LlamaIndex - Maximem Synap

Give LlamaIndex chat engines and RAG pipelines persistent memory backed by Synap. Conversations survive restarts, and Synap-stored memories sit alongside your document retrieval as first-class context.

Overview

This guide shows how to add Synap to a LlamaIndex application to build pipelines that:

Maintain chat history across sessions and processes
Retrieve user-scoped memories alongside document chunks in a RAG flow
Fuse memory-based and document-based retrieval into a single ranked result set

The Synap LlamaIndex integration ships two drop-in components — each one implements a native LlamaIndex interface, so you can use it anywhere a vanilla LlamaIndex memory or retriever is accepted.

Component	LlamaIndex interface	Purpose
`SynapChatMemory`	`BaseMemory`	Persistent chat history per `conversation_id`
`SynapRetriever`	`BaseRetriever`	Returns `NodeWithScore` objects for RAG pipelines

Setup

Install the package alongside LlamaIndex:

pip install maximem-synap-llamaindex llama-index llama-index-llms-openai

Configure your API key. Generate one from the Synap Dashboard.

.env

SYNAP_API_KEY=synap_your_key_here
OPENAI_API_KEY=your-openai-api-key

Initialize the SDK once at application startup:

from maximem_synap import MaximemSynapSDK

sdk = MaximemSynapSDK()
await sdk.initialize()

See SDK Initialization for the full lifecycle and configuration options.

Basic integration

The smallest useful integration plugs SynapChatMemory into any LlamaIndex chat engine. Past turns are loaded automatically on each call, and new turns are persisted on the way out:

from llama_index.core.chat_engine import CondensePlusContextChatEngine
from synap_llamaindex import SynapChatMemory

memory = SynapChatMemory(
    sdk=sdk,
    conversation_id="conv-001",
    user_id="alice",
    customer_id="acme",   # optional — required for B2B instances
)

chat_engine = CondensePlusContextChatEngine.from_defaults(
    retriever=your_doc_retriever,
    memory=memory,
)

response = await chat_engine.achat("What were my action items from last week?")
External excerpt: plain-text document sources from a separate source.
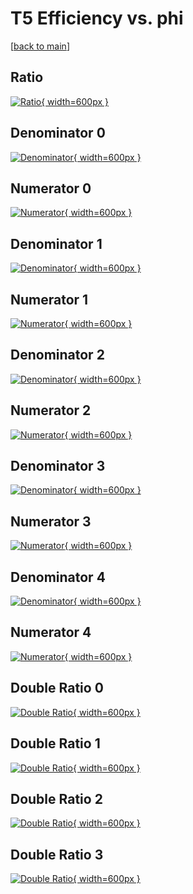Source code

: # T5 Efficiency vs. phi

[[back to main](./)]



## Ratio

[![Ratio](../mtv/var/T5_xtr_211_1_eff_phi.png){ width=600px }](../mtv/var/T5_xtr_211_1_eff_phi.pdf)

## Denominator 0

[![Denominator](../mtv/den/T5_xtr_211_1_eff_phi_den0.png){ width=600px }](../mtv/den/T5_xtr_211_1_eff_phi_den0.pdf)

## Numerator 0

[![Numerator](../mtv/num/T5_xtr_211_1_eff_phi_num0.png){ width=600px }](../mtv/num/T5_xtr_211_1_eff_phi_num0.pdf)

## Denominator 1

[![Denominator](../mtv/den/T5_xtr_211_1_eff_phi_den1.png){ width=600px }](../mtv/den/T5_xtr_211_1_eff_phi_den1.pdf)

## Numerator 1

[![Numerator](../mtv/num/T5_xtr_211_1_eff_phi_num1.png){ width=600px }](../mtv/num/T5_xtr_211_1_eff_phi_num1.pdf)

## Denominator 2

[![Denominator](../mtv/den/T5_xtr_211_1_eff_phi_den2.png){ width=600px }](../mtv/den/T5_xtr_211_1_eff_phi_den2.pdf)

## Numerator 2

[![Numerator](../mtv/num/T5_xtr_211_1_eff_phi_num2.png){ width=600px }](../mtv/num/T5_xtr_211_1_eff_phi_num2.pdf)

## Denominator 3

[![Denominator](../mtv/den/T5_xtr_211_1_eff_phi_den3.png){ width=600px }](../mtv/den/T5_xtr_211_1_eff_phi_den3.pdf)

## Numerator 3

[![Numerator](../mtv/num/T5_xtr_211_1_eff_phi_num3.png){ width=600px }](../mtv/num/T5_xtr_211_1_eff_phi_num3.pdf)

## Denominator 4

[![Denominator](../mtv/den/T5_xtr_211_1_eff_phi_den4.png){ width=600px }](../mtv/den/T5_xtr_211_1_eff_phi_den4.pdf)

## Numerator 4

[![Numerator](../mtv/num/T5_xtr_211_1_eff_phi_num4.png){ width=600px }](../mtv/num/T5_xtr_211_1_eff_phi_num4.pdf)

## Double Ratio 0

[![Double Ratio](../mtv/ratio/T5_xtr_211_1_eff_phi_ratio0.png){ width=600px }](../mtv/ratio/T5_xtr_211_1_eff_phi_ratio0.pdf)

## Double Ratio 1

[![Double Ratio](../mtv/ratio/T5_xtr_211_1_eff_phi_ratio1.png){ width=600px }](../mtv/ratio/T5_xtr_211_1_eff_phi_ratio1.pdf)

## Double Ratio 2

[![Double Ratio](../mtv/ratio/T5_xtr_211_1_eff_phi_ratio2.png){ width=600px }](../mtv/ratio/T5_xtr_211_1_eff_phi_ratio2.pdf)

## Double Ratio 3

[![Double Ratio](../mtv/ratio/T5_xtr_211_1_eff_phi_ratio3.png){ width=600px }](../mtv/ratio/T5_xtr_211_1_eff_phi_ratio3.pdf)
SynapChatMemory loads prior messages on get() and writes new turns back to Synap on put(). Failed reads return an empty buffer and log an error; failed writes surface explicitly so callers know if persistence failed. To make user-specific memories retrievable inside the chat engine (alongside or in place of documents), layer in SynapRetriever below.

Core concepts

Persistent chat memory

SynapChatMemory implements BaseMemory. Every LlamaIndex chat engine accepts a memory object — drop this one in to make the conversation durable:

from synap_llamaindex import SynapChatMemory

memory = SynapChatMemory(
    sdk=sdk,
    conversation_id="conv-001",
    user_id="alice",
    customer_id="acme",
)

Each conversation_id maps one-to-one to a Synap conversation. Restart your process, instantiate SynapChatMemory again with the same conversation_id, and the chat engine resumes with the prior history.

Semantic retrieval

SynapRetriever implements BaseRetriever and returns NodeWithScore objects — the same shape every LlamaIndex RAG component expects. Use it as the retriever of a RetrieverQueryEngine, or as a sub-retriever inside a RouterRetriever / QueryFusionRetriever:

from synap_llamaindex import SynapRetriever

retriever = SynapRetriever(
    sdk=sdk,
    user_id="alice",
    customer_id="acme",
    max_results=6,
    mode="accurate",   # "fast" (50-100ms) or "accurate" (graph + rerank)
)

nodes = await retriever.aretrieve("What are the user's project preferences?")
# node.text = memory text
# node.score = relevance score

The two retrieval modes trade latency against comprehensiveness:

	`fast`	`accurate`
Latency	50-100ms	200-500ms
Search	Vector similarity	Vector + graph + re-ranking
Best for	Real-time chat	Multi-entity queries

See Context Fetch for the full retrieval contract.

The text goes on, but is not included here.